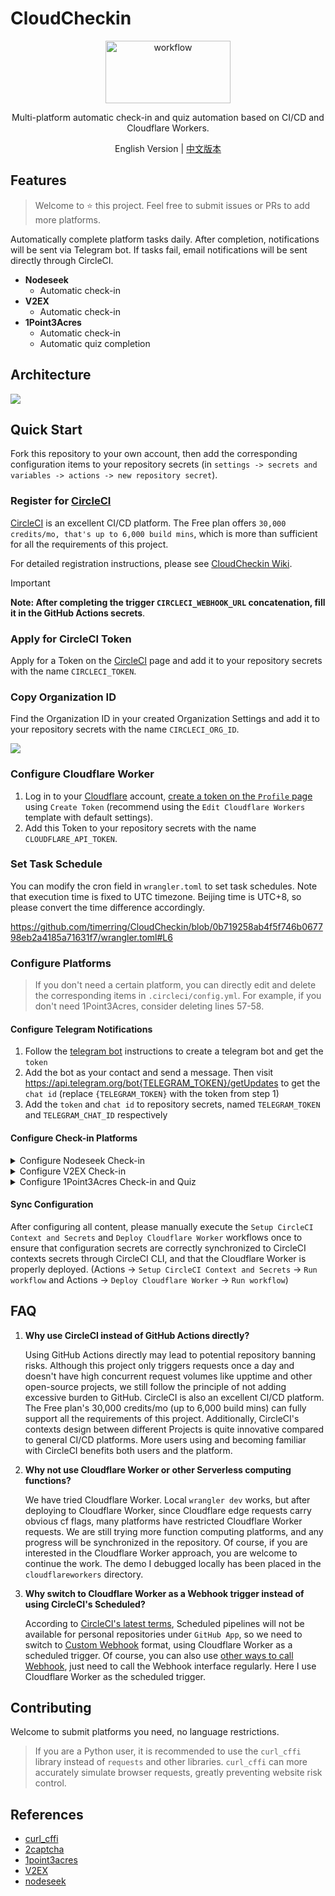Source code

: # CloudCheckin

<div align="center">
  <picture>
    <img src="https://cdn.jsdelivr.net/gh/timerring/scratchpad2023/2024/2025-06-01-17-47-19.png" alt="workflow"  width="200" height="100"/>
  </picture>

Multi-platform automatic check-in and quiz automation based on CI/CD and Cloudflare Workers.

English Version |
[中文版本](./README.md)
</div>

## Features
> Welcome to :star: this project. Feel free to submit issues or PRs to add more platforms.

Automatically complete platform tasks daily. After completion, notifications will be sent via Telegram bot. If tasks fail, email notifications will be sent directly through CircleCI.

- **Nodeseek**
  - Automatic check-in
- **V2EX**
  - Automatic check-in
- **1Point3Acres**
  - Automatic check-in
  - Automatic quiz completion

## Architecture

![](https://cdn.jsdelivr.net/gh/timerring/scratchpad2023/2024/2025-06-01-17-53-56.png)

## Quick Start

Fork this repository to your own account, then add the corresponding configuration items to your repository secrets (in `settings -> secrets and variables -> actions -> new repository secret`).

### Register for [CircleCI](https://circleci.com/)

[CircleCI](https://circleci.com/) is an excellent CI/CD platform. The Free plan offers `30,000 credits/mo, that's up to 6,000 build mins`, which is more than sufficient for all the requirements of this project.

For detailed registration instructions, please see [CloudCheckin Wiki](https://github.com/timerring/CloudCheckin/wiki/CircleCI-Registeration).

> [!IMPORTANT]
> **Note: After completing the trigger `CIRCLECI_WEBHOOK_URL` concatenation, fill it in the GitHub Actions secrets**.

### Apply for CircleCI Token

Apply for a Token on the [CircleCI](https://app.circleci.com/settings/user/tokens) page and add it to your repository secrets with the name `CIRCLECI_TOKEN`.

### Copy Organization ID

Find the Organization ID in your created Organization Settings and add it to your repository secrets with the name `CIRCLECI_ORG_ID`.

![](https://cdn.jsdelivr.net/gh/timerring/scratchpad2023/2024/2025-05-30-13-25-46.png)

### Configure Cloudflare Worker

1. Log in to your [Cloudflare](https://dash.cloudflare.com/login) account, [create a token on the `Profile` page](https://dash.cloudflare.com/profile/api-tokens) using `Create Token` (recommend using the `Edit Cloudflare Workers` template with default settings).
2. Add this Token to your repository secrets with the name `CLOUDFLARE_API_TOKEN`.

### Set Task Schedule

You can modify the cron field in `wrangler.toml` to set task schedules. Note that execution time is fixed to UTC timezone. Beijing time is UTC+8, so please convert the time difference accordingly.

https://github.com/timerring/CloudCheckin/blob/0b719258ab4f5f746b067798eb2a4185a71631f7/wrangler.toml#L6

### Configure Platforms

> If you don't need a certain platform, you can directly edit and delete the corresponding items in `.circleci/config.yml`. For example, if you don't need 1Point3Acres, consider deleting lines 57-58.

#### Configure Telegram Notifications

1. Follow the [telegram bot](https://core.telegram.org/bots/features#botfather) instructions to create a telegram bot and get the `token`
2. Add the bot as your contact and send a message. Then visit https://api.telegram.org/bot{TELEGRAM_TOKEN}/getUpdates to get the `chat id` (replace `{TELEGRAM_TOKEN}` with the token from step 1)
3. Add the `token` and `chat id` to repository secrets, named `TELEGRAM_TOKEN` and `TELEGRAM_CHAT_ID` respectively

#### Configure Check-in Platforms

<details>
<summary>Configure Nodeseek Check-in</summary>

1. Get the `cookie` from the Nodeseek website (for cookie acquisition methods, please refer to [COOKIE Acquisition Tutorial](https://blog.timerring.com/posts/the-way-to-get-cookie/))
2. Add the `cookie` to repository secrets with the name `NODESEEK_COOKIE`

</details>

<details>
<summary>Configure V2EX Check-in</summary>

1. Get the `cookie` from the V2EX website (for cookie acquisition methods, please refer to [COOKIE Acquisition Tutorial](https://blog.timerring.com/posts/the-way-to-get-cookie/))
2. Note that V2EX cookies contain special characters like `"` and `$`, which may cause shell transmission failures when passing secrets. Therefore, you need to escape these two special characters. A simple replacement script is: `echo 'your V2EX cookie' | sed 's/["$]/\\&/g'`
3. Add the escaped `cookie` to repository secrets with the name `V2EX_COOKIE`

</details>

<details>
<summary>Configure 1Point3Acres Check-in and Quiz</summary>

1. Get the `cookie` from the 1Point3Acres website (for cookie acquisition methods, please refer to [COOKIE Acquisition Tutorial](https://blog.timerring.com/posts/the-way-to-get-cookie/))
2. Add the `cookie` to repository secrets with the name `ONEPOINT3ACRES_COOKIE`
3. Top up and get an `api key` from [2captcha](https://2captcha.com/) (since 1Point3Acres check-in and quiz require Cloudflare Turnstile verification, we use 2captcha's API to solve the verification problem)
   - Note: 2captcha API requires payment, starting from $3, supports Alipay. Each successful verification costs about $0.00145, so $3 can be used 2068 times, approximately 2.83 years.
4. Add the `api key` to repository secrets with the name `TWOCAPTCHA_APIKEY`

</details>

#### Sync Configuration

After configuring all content, please manually execute the `Setup CircleCI Context and Secrets` and `Deploy Cloudflare Worker` workflows once to ensure that configuration secrets are correctly synchronized to CircleCI contexts secrets through CircleCI CLI, and that the Cloudflare Worker is properly deployed. (Actions -> `Setup CircleCI Context and Secrets` -> `Run workflow` and Actions -> `Deploy Cloudflare Worker` -> `Run workflow`)

## FAQ

1. **Why use CircleCI instead of GitHub Actions directly?**
   
   Using GitHub Actions directly may lead to potential repository banning risks. Although this project only triggers requests once a day and doesn't have high concurrent request volumes like upptime and other open-source projects, we still follow the principle of not adding excessive burden to GitHub. CircleCI is also an excellent CI/CD platform. The Free plan's 30,000 credits/mo (up to 6,000 build mins) can fully support all the requirements of this project. Additionally, CircleCI's contexts design between different Projects is quite innovative compared to general CI/CD platforms. More users using and becoming familiar with CircleCI benefits both users and the platform.

2. **Why not use Cloudflare Worker or other Serverless computing functions?**
   
   We have tried Cloudflare Worker. Local `wrangler dev` works, but after deploying to Cloudflare Worker, since Cloudflare edge requests carry obvious cf flags, many platforms have restricted Cloudflare Worker requests. We are still trying more function computing platforms, and any progress will be synchronized in the repository. Of course, if you are interested in the Cloudflare Worker approach, you are welcome to continue the work. The demo I debugged locally has been placed in the `cloudflareworkers` directory.

3. **Why switch to Cloudflare Worker as a Webhook trigger instead of using CircleCI's Scheduled?**
   
   According to [CircleCI's latest terms](https://circleci.com/docs/version-control-system-integration-overview/#pipeline-triggers-and-integrations), Scheduled pipelines will not be available for personal repositories under `GitHub App`, so we need to switch to [Custom Webhook](https://circleci.com/docs/custom-webhooks/) format, using Cloudflare Worker as a scheduled trigger. Of course, you can also use [other ways to call Webhook](https://circleci.com/docs/triggers-overview/#trigger-a-pipeline-from-a-custom-webhook), just need to call the Webhook interface regularly. Here I use Cloudflare Worker as the scheduled trigger.

## Contributing

Welcome to submit platforms you need, no language restrictions.

> If you are a Python user, it is recommended to use the `curl_cffi` library instead of `requests` and other libraries. `curl_cffi` can more accurately simulate browser requests, greatly preventing website risk control.

## References
- [curl_cffi](https://github.com/lexiforest/curl_cffi)
- [2captcha](https://github.com/2captcha/2captcha-python)
- [1point3acres](https://github.com/harryhare/1point3acres)
- [V2EX](https://github.com/CruiseTian/action-hub)
- [nodeseek](https://github.com/xinycai/nodeseek_signin)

◆ ◆ ◆ ◆ ◆

> **Work instructions**: All entries are to be retyped exactly. Omit any embedded images.

> **Written answer**:
Source code

: # CloudCheckin

<div align="center">
  <picture>
    <img src="https://cdn.jsdelivr.net/gh/timerring/scratchpad2023/2024/2025-06-01-17-47-19.png" alt="workflow"  width="200" height="100"/>
  </picture>

Multi-platform automatic check-in and quiz automation based on CI/CD and Cloudflare Workers.

English Version |
[中文版本](./README.md)
</div>

## Features
> Welcome to :star: this project. Feel free to submit issues or PRs to add more platforms.

Automatically complete platform tasks daily. After completion, notifications will be sent via Telegram bot. If tasks fail, email notifications will be sent directly through CircleCI.

- **Nodeseek**
  - Automatic check-in
- **V2EX**
  - Automatic check-in
- **1Point3Acres**
  - Automatic check-in
  - Automatic quiz completion

## Architecture

![](https://cdn.jsdelivr.net/gh/timerring/scratchpad2023/2024/2025-06-01-17-53-56.png)

## Quick Start

Fork this repository to your own account, then add the corresponding configuration items to your repository secrets (in `settings -> secrets and variables -> actions -> new repository secret`).

### Register for [CircleCI](https://circleci.com/)

[CircleCI](https://circleci.com/) is an excellent CI/CD platform. The Free plan offers `30,000 credits/mo, that's up to 6,000 build mins`, which is more than sufficient for all the requirements of this project.

For detailed registration instructions, please see [CloudCheckin Wiki](https://github.com/timerring/CloudCheckin/wiki/CircleCI-Registeration).

> [!IMPORTANT]
> **Note: After completing the trigger `CIRCLECI_WEBHOOK_URL` concatenation, fill it in the GitHub Actions secrets**.

### Apply for CircleCI Token

Apply for a Token on the [CircleCI](https://app.circleci.com/settings/user/tokens) page and add it to your repository secrets with the name `CIRCLECI_TOKEN`.

### Copy Organization ID

Find the Organization ID in your created Organization Settings and add it to your repository secrets with the name `CIRCLECI_ORG_ID`.

![](https://cdn.jsdelivr.net/gh/timerring/scratchpad2023/2024/2025-05-30-13-25-46.png)

### Configure Cloudflare Worker

1. Log in to your [Cloudflare](https://dash.cloudflare.com/login) account, [create a token on the `Profile` page](https://dash.cloudflare.com/profile/api-tokens) using `Create Token` (recommend using the `Edit Cloudflare Workers` template with default settings).
2. Add this Token to your repository secrets with the name `CLOUDFLARE_API_TOKEN`.

### Set Task Schedule

You can modify the cron field in `wrangler.toml` to set task schedules. Note that execution time is fixed to UTC timezone. Beijing time is UTC+8, so please convert the time difference accordingly.

https://github.com/timerring/CloudCheckin/blob/0b719258ab4f5f746b067798eb2a4185a71631f7/wrangler.toml#L6

### Configure Platforms

> If you don't need a certain platform, you can directly edit and delete the corresponding items in `.circleci/config.yml`. For example, if you don't need 1Point3Acres, consider deleting lines 57-58.

#### Configure Telegram Notifications

1. Follow the [telegram bot](https://core.telegram.org/bots/features#botfather) instructions to create a telegram bot and get the `token`
2. Add the bot as your contact and send a message. Then visit https://api.telegram.org/bot{TELEGRAM_TOKEN}/getUpdates to get the `chat id` (replace `{TELEGRAM_TOKEN}` with the token from step 1)
3. Add the `token` and `chat id` to repository secrets, named `TELEGRAM_TOKEN` and `TELEGRAM_CHAT_ID` respectively

#### Configure Check-in Platforms

<details>
<summary>Configure Nodeseek Check-in</summary>

1. Get the `cookie` from the Nodeseek website (for cookie acquisition methods, please refer to [COOKIE Acquisition Tutorial](https://blog.timerring.com/posts/the-way-to-get-cookie/))
2. Add the `cookie` to repository secrets with the name `NODESEEK_COOKIE`

</details>

<details>
<summary>Configure V2EX Check-in</summary>

1. Get the `cookie` from the V2EX website (for cookie acquisition methods, please refer to [COOKIE Acquisition Tutorial](https://blog.timerring.com/posts/the-way-to-get-cookie/))
2. Note that V2EX cookies contain special characters like `"` and `$`, which may cause shell transmission failures when passing secrets. Therefore, you need to escape these two special characters. A simple replacement script is: `echo 'your V2EX cookie' | sed 's/["$]/\\&/g'`
3. Add the escaped `cookie` to repository secrets with the name `V2EX_COOKIE`

</details>

<details>
<summary>Configure 1Point3Acres Check-in and Quiz</summary>

1. Get the `cookie` from the 1Point3Acres website (for cookie acquisition methods, please refer to [COOKIE Acquisition Tutorial](https://blog.timerring.com/posts/the-way-to-get-cookie/))
2. Add the `cookie` to repository secrets with the name `ONEPOINT3ACRES_COOKIE`
3. Top up and get an `api key` from [2captcha](https://2captcha.com/) (since 1Point3Acres check-in and quiz require Cloudflare Turnstile verification, we use 2captcha's API to solve the verification problem)
   - Note: 2captcha API requires payment, starting from $3, supports Alipay. Each successful verification costs about $0.00145, so $3 can be used 2068 times, approximately 2.83 years.
4. Add the `api key` to repository secrets with the name `TWOCAPTCHA_APIKEY`

</details>

#### Sync Configuration

After configuring all content, please manually execute the `Setup CircleCI Context and Secrets` and `Deploy Cloudflare Worker` workflows once to ensure that configuration secrets are correctly synchronized to CircleCI contexts secrets through CircleCI CLI, and that the Cloudflare Worker is properly deployed. (Actions -> `Setup CircleCI Context and Secrets` -> `Run workflow` and Actions -> `Deploy Cloudflare Worker` -> `Run workflow`)

## FAQ

1. **Why use CircleCI instead of GitHub Actions directly?**
   
   Using GitHub Actions directly may lead to potential repository banning risks. Although this project only triggers requests once a day and doesn't have high concurrent request volumes like upptime and other open-source projects, we still follow the principle of not adding excessive burden to GitHub. CircleCI is also an excellent CI/CD platform. The Free plan's 30,000 credits/mo (up to 6,000 build mins) can fully support all the requirements of this project. Additionally, CircleCI's contexts design between different Projects is quite innovative compared to general CI/CD platforms. More users using and becoming familiar with CircleCI benefits both users and the platform.

2. **Why not use Cloudflare Worker or other Serverless computing functions?**
   
   We have tried Cloudflare Worker. Local `wrangler dev` works, but after deploying to Cloudflare Worker, since Cloudflare edge requests carry obvious cf flags, many platforms have restricted Cloudflare Worker requests. We are still trying more function computing platforms, and any progress will be synchronized in the repository. Of course, if you are interested in the Cloudflare Worker approach, you are welcome to continue the work. The demo I debugged locally has been placed in the `cloudflareworkers` directory.

3. **Why switch to Cloudflare Worker as a Webhook trigger instead of using CircleCI's Scheduled?**
   
   According to [CircleCI's latest terms](https://circleci.com/docs/version-control-system-integration-overview/#pipeline-triggers-and-integrations), Scheduled pipelines will not be available for personal repositories under `GitHub App`, so we need to switch to [Custom Webhook](https://circleci.com/docs/custom-webhooks/) format, using Cloudflare Worker as a scheduled trigger. Of course, you can also use [other ways to call Webhook](https://circleci.com/docs/triggers-overview/#trigger-a-pipeline-from-a-custom-webhook), just need to call the Webhook interface regularly. Here I use Cloudflare Worker as the scheduled trigger.

## Contributing

Welcome to submit platforms you need, no language restrictions.

> If you are a Python user, it is recommended to use the `curl_cffi` library instead of `requests` and other libraries. `curl_cffi` can more accurately simulate browser requests, greatly preventing website risk control.

## References
- [curl_cffi](https://github.com/lexiforest/curl_cffi)
- [2captcha](https://github.com/2captcha/2captcha-python)
- [1point3acres](https://github.com/harryhare/1point3acres)
- [V2EX](https://github.com/CruiseTian/action-hub)
- [nodeseek](https://github.com/xinycai/nodeseek_signin)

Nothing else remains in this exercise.